À mon sens, le lancement de Scènes critiques en octobre 2009 peut relever de cette idée de recherche d’une voix collective (mais nullement unanime) qui publierait — sous l’égide de l’AICT — des critiques de théâtre venant du monde entier, offrant ainsi une tribune théorique et critique à des réflexions et des démarches analytiques diverses.

Notre président Yun Cheol Kim a mis sur pied ce projet dès qu’il a commencé son mandat, et m’a fait l’honneur de m’inviter à faire partie de l’aventure à titre de rédactrice en chef. Jusqu’à présent, nous avons publié deux numéros aux dates prévues — en octobre 2009 et en avril 2010 — et nous vous offrons ici le troisième.
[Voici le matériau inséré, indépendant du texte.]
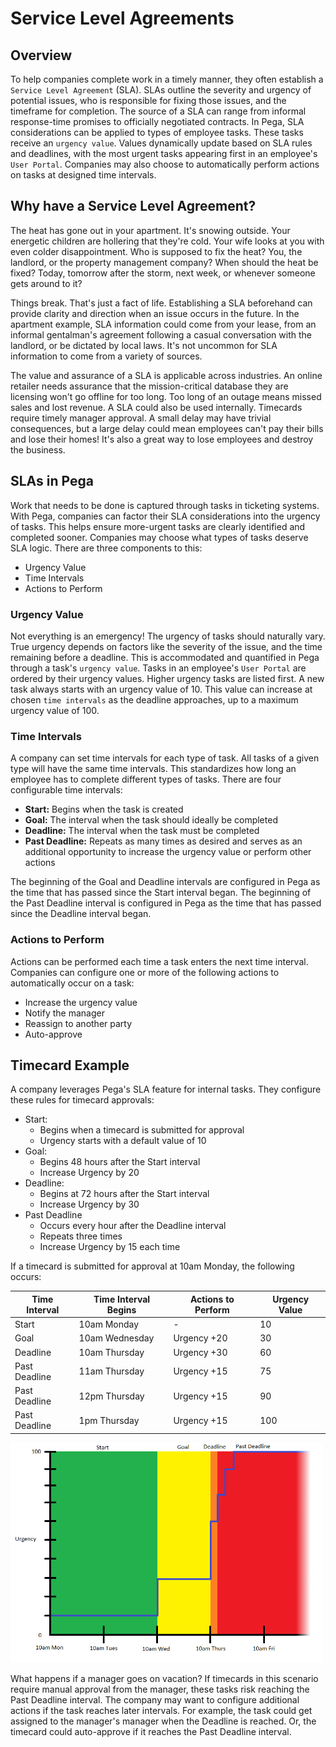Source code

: # Service Level Agreements #

## Overview ##
To help companies complete work in a timely manner, they often establish a `Service Level Agreement` (SLA). SLAs outline the severity and urgency of potential issues, who is responsible for fixing those issues, and the timeframe for completion. The source of a SLA can range from informal response-time promises to officially negotiated contracts. In Pega, SLA considerations can be applied to types of employee tasks. These tasks receive an `urgency value`. Values dynamically update based on SLA rules and deadlines, with the most urgent tasks appearing first in an employee's `User Portal`. Companies may also choose to automatically perform actions on tasks at designed time intervals.

## Why have a Service Level Agreement? ##
The heat has gone out in your apartment. It's snowing outside. Your energetic children are hollering that they're cold. Your wife looks at you with even colder disappointment. Who is supposed to fix the heat? You, the landlord, or the property management company? When should the heat be fixed? Today, tomorrow after the storm, next week, or whenever someone gets around to it? 

Things break. That's just a fact of life. Establishing a SLA beforehand can provide clarity and direction when an issue occurs in the future. In the apartment example, SLA information could come from your lease, from an informal gentalman's agreement following a casual conversation with the landlord, or be dictated by local laws. It's not uncommon for SLA information to come from a variety of sources.

The value and assurance of a SLA is applicable across industries. An online retailer needs assurance that the mission-critical database they are licensing won't go offline for too long. Too long of an outage means missed sales and lost revenue. A SLA could also be used internally. Timecards require timely manager approval. A small delay may have trivial consequences, but a large delay could mean employees can't pay their bills and lose their homes! It's also a great way to lose employees and destroy the business.

## SLAs in Pega ##
Work that needs to be done is captured through tasks in ticketing systems. With Pega, companies can factor their SLA considerations into the urgency of tasks. This helps ensure more-urgent tasks are clearly identified and completed sooner. Companies may choose what types of tasks deserve SLA logic. There are three components to this:
- Urgency Value
- Time Intervals
- Actions to Perform

### Urgency Value ###
Not everything is an emergency! The urgency of tasks should naturally vary. True urgency depends on factors like the severity of the issue, and the time remaining before a deadline. This is accommodated and quantified in Pega through a task's `urgency value`. Tasks in an employee's `User Portal` are ordered by their urgency values. Higher urgency tasks are listed first. A new task always starts with an urgency value of 10. This value can increase at chosen `time intervals` as the deadline approaches, up to a maximum urgency value of 100.

### Time Intervals ###
A company can set time intervals for each type of task. All tasks of a given type will have the same time intervals. This standardizes how long an employee has to complete different types of tasks. There are four configurable time intervals:
- **Start:** Begins when the task is created
- **Goal:** The interval when the task should ideally be completed 
- **Deadline:** The interval when the task must be completed
- **Past Deadline:** Repeats as many times as desired and serves as an additional opportunity to increase the urgency value or perform other actions

The beginning of the Goal and Deadline intervals are configured in Pega as the time that has passed since the Start interval began. The beginning of the Past Deadline interval is configured in Pega as the time that has passed since the Deadline interval began.

### Actions to Perform ###
Actions can be performed each time a task enters the next time interval. Companies can configure one or more of the following actions to automatically occur on a task:
- Increase the urgency value
- Notify the manager
- Reassign to another party
- Auto-approve 

## Timecard Example ##
A company leverages Pega's SLA feature for internal tasks. They configure these rules for timecard approvals:
- Start:
    - Begins when a timecard is submitted for approval 
    - Urgency starts with a default value of 10
- Goal:
    - Begins 48 hours after the Start interval 
    - Increase Urgency by 20
- Deadline:
    - Begins at 72 hours after the Start interval
    - Increase Urgency by 30
- Past Deadline
    - Occurs every hour after the Deadline interval
    - Repeats three times
    - Increase Urgency by 15 each time

If a timecard is submitted for approval at 10am Monday, the following occurs: 

Time Interval | Time Interval Begins | Actions to Perform | Urgency Value
---|---|---|---
Start | 10am Monday | - | 10
Goal | 10am Wednesday | Urgency +20 | 30
Deadline | 10am Thursday | Urgency +30 | 60
Past Deadline | 11am Thursday | Urgency +15 | 75
Past Deadline | 12pm Thursday | Urgency +15 | 90
Past Deadline | 1pm Thursday | Urgency +15 | 100

<img src="img/Graph.png" width="500" />

What happens if a manager goes on vacation? If timecards in this scenario require manual approval from the manager, these tasks risk reaching the Past Deadline interval. The company may want to configure additional actions if the task reaches later intervals. For example, the task could get assigned to the manager's manager when the Deadline is reached. Or, the timecard could auto-approve if it reaches the Past Deadline interval.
J’ai eu la chance de trouver chez plusieurs collègues — non seulement ceux qui font partie du comité éditorial, mais aussi chez plusieurs autres n’en faisant pas partie[3] — la compréhension et l’aide les plus précieuses. Comme la publication de Scènes critiques résulte d’un travail collectif et dévoué n’offrant aucune rétribution matérielle, j’estime que, d’une certaine façon, nous parcourons un sentier de résistance éthique, réagissant ainsi aux nombreuses difficultés que le théâtre, l’art, la culture et l’expertise critique éprouvent en ces temps incertains. Mais cela signifie aussi que nous souscrivons — et nous nous joignons — au nouvel élan démocratique qu’offre la Toile à tout le monde en créant ce nouveau lieu de débats et d’échange de vues. Cela nous permet en outre de profiter des possibilités médiatiques d’Internet pour ajouter des vidéoclips et d’autres illustrations intéressantes.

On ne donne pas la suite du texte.